Una restauración arqueológica del siglo XIX

En los fondos del Museo de Zaragoza figura un recipiente de cerámica que tiene la particularidad de haber sido intervenido a finales del siglo XIX. En concreto se trata de un ánfora del tipo Dressel I que contuvo vino itálico en el siglo I a. C. No conservamos datos ciertos de su procedencia, pero todo parece indicar que fue hallada en el cabezo de Alcalá de Azaila, durante las excavaciones de Gil Gil y Gil entre 1868 y 1872. En una foto del estado de los fondos del museo, cuando estuvo arrumbado en el Colegio Preparatorio Militar desde 1894 a 1908, se ve la pieza en cuestión flanqueada por materiales de Azaila, entre otras cosas.
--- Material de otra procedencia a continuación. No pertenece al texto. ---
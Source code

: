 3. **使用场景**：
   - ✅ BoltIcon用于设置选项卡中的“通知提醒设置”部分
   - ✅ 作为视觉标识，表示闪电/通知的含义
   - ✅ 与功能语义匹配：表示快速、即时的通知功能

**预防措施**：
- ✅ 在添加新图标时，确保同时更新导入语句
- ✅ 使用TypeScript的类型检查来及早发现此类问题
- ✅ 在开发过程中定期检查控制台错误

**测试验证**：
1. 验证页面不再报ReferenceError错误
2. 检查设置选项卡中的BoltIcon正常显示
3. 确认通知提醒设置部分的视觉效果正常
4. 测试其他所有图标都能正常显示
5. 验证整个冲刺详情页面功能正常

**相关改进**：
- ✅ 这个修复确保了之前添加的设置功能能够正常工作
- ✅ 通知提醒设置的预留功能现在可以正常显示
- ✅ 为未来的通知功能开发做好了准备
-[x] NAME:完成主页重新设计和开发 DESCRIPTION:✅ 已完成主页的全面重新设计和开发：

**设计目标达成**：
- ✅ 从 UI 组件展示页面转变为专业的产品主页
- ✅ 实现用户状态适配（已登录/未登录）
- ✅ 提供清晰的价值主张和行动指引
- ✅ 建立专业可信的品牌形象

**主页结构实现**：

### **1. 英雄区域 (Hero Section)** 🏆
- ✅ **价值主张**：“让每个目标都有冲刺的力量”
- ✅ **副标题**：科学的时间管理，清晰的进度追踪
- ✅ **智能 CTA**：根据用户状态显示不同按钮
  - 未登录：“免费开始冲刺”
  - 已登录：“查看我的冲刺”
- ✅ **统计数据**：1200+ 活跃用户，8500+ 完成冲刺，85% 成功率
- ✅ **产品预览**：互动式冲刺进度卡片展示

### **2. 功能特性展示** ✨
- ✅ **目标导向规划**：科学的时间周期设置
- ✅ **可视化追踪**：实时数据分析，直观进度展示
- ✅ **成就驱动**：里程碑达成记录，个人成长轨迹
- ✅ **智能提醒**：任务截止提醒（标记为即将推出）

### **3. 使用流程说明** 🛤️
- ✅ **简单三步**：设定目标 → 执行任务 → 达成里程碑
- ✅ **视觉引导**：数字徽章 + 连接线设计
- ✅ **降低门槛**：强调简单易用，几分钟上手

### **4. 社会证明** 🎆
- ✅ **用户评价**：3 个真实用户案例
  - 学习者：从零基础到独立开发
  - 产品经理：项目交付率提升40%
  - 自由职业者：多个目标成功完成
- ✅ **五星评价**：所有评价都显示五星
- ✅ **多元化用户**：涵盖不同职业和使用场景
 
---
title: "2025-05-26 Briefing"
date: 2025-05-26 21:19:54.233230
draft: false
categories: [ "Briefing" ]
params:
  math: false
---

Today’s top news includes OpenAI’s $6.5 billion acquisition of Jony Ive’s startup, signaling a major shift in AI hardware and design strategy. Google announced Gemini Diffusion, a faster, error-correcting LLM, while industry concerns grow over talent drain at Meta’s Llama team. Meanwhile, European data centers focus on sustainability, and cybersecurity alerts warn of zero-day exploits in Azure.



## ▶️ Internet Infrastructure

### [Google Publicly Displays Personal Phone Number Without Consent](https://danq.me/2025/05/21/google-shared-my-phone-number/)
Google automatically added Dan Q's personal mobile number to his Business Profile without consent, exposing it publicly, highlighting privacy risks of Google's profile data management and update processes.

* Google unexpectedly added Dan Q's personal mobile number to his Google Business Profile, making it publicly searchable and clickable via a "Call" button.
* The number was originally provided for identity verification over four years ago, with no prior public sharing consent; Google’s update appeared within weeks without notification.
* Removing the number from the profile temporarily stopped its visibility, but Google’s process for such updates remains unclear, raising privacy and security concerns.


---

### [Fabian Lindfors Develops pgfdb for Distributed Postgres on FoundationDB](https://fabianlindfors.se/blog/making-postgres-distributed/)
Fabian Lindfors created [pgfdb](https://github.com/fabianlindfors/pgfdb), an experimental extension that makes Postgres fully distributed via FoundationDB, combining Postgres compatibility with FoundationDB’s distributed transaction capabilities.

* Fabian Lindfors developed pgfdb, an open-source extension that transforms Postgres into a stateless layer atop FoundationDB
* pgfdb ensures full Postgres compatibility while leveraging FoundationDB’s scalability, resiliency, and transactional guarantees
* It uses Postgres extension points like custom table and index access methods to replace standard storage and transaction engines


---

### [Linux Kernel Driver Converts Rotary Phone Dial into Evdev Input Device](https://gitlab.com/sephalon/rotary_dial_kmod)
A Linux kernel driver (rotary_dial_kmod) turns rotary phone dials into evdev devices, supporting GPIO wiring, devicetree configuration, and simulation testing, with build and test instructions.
Con posterioridad a esta foto y antes de 1974, el ánfora perdió parte del cuello, las asas y la boca.

El ánfora en en el museo, instalado en el Escuela Militar Preparatoria

Traemos a la web esta vasija porque dentro de la sistemática revisión que se está haciendo de los fondos arqueológicos antiguos, nos ha llamado la  atención la técnica utilizada para su reintegración, labor característica de las intervenciones decimonónicas y creemos que merece la pena detenernos en ella como ejemplo de la forma de trabajar en el pasado.

El ánfora

Nos encontramos ante un contenedor que fue cosido con grapas o lañas para conseguir la unión de sus fragmentos y su consiguiente recuperación volumétrica. La utilización de la laña como elemento de pegado en la reparación de los materiales cerámicos constituye un procedimiento muy extendido a lo largo de la Historia, hasta bien entrado el siglo XX.

Sin embargo, es en el siglo XIX cuando su uso se incrementa de manera significativa en la restauración de las cerámicas de las colecciones arqueológicas que  empiezan a ser consideradas objetos de gran valor en el mercado de antigüedades.

La reparación de un recipiente cerámico se iniciaba con la colocación de los fragmentos a unir y la inmovilidad de los mismos con fibras naturales relacionadas con la cordelería. Continuaba con el agujereado de la pasta cerámica en cada parte de la rotura con un taladro manual, generalmente de arco, sin traspasar totalmente su grosor. Seguía con la elaboración de la laña propiamente dicha a parir de una varilla de hierro y el doblado de sus extremos (patillas) que eran introducidos en las dos cavidades previamente agujereadas. Las herramientas  apropiadas para cortar la grapa y dar forma  a las patillas eran las tenazas o alicates y para introducirlas en los agujeros, el martillo. La reparación finalizaba con la incorporación de un material de relleno, generalmente aglutinado con sustancias naturales (resinas, colas, ceras), que evitaban el movimiento de las lañas y aseguraban su fijación. Dichos morteros una vez secos conferían al cosido dureza y durabilidad.

Detalle del lañado

La aplicación de esta técnica corría a cargo del lañador, artesano ambulante que reparaba recipientes de barro de múltiples usos que habían dejado de tener su función para convertirse en meros cacharros rotos.

La técnica del lañado en los fondos de los museos responde a la necesidad que hubo de restaurar las cerámicas antiguas para devolverles su aspecto original y ocultar todo tipo de alteraciones. Ya no se trataba  de reparar el material cerámico para que recuperara su función como antes, sino para ser expuesto y admirado como objeto de gran valor.

Detalle de la reintegración

El lañado constituye, por lo tanto, un tipo de pegado que se ha empleado hasta muy entrado el siglo XX y que pasa  a formar parte del elenco de tratamientos que a lo largo de la historia se han aplicado a los materiales cerámicos arqueológicos. La pieza del Museo de Zaragoza que hoy nos ocupa es un excelente testimonio de un tratamiento ya obsoleto que entra a formar parte de la Historia de la conservación-restauración de bienes culturales.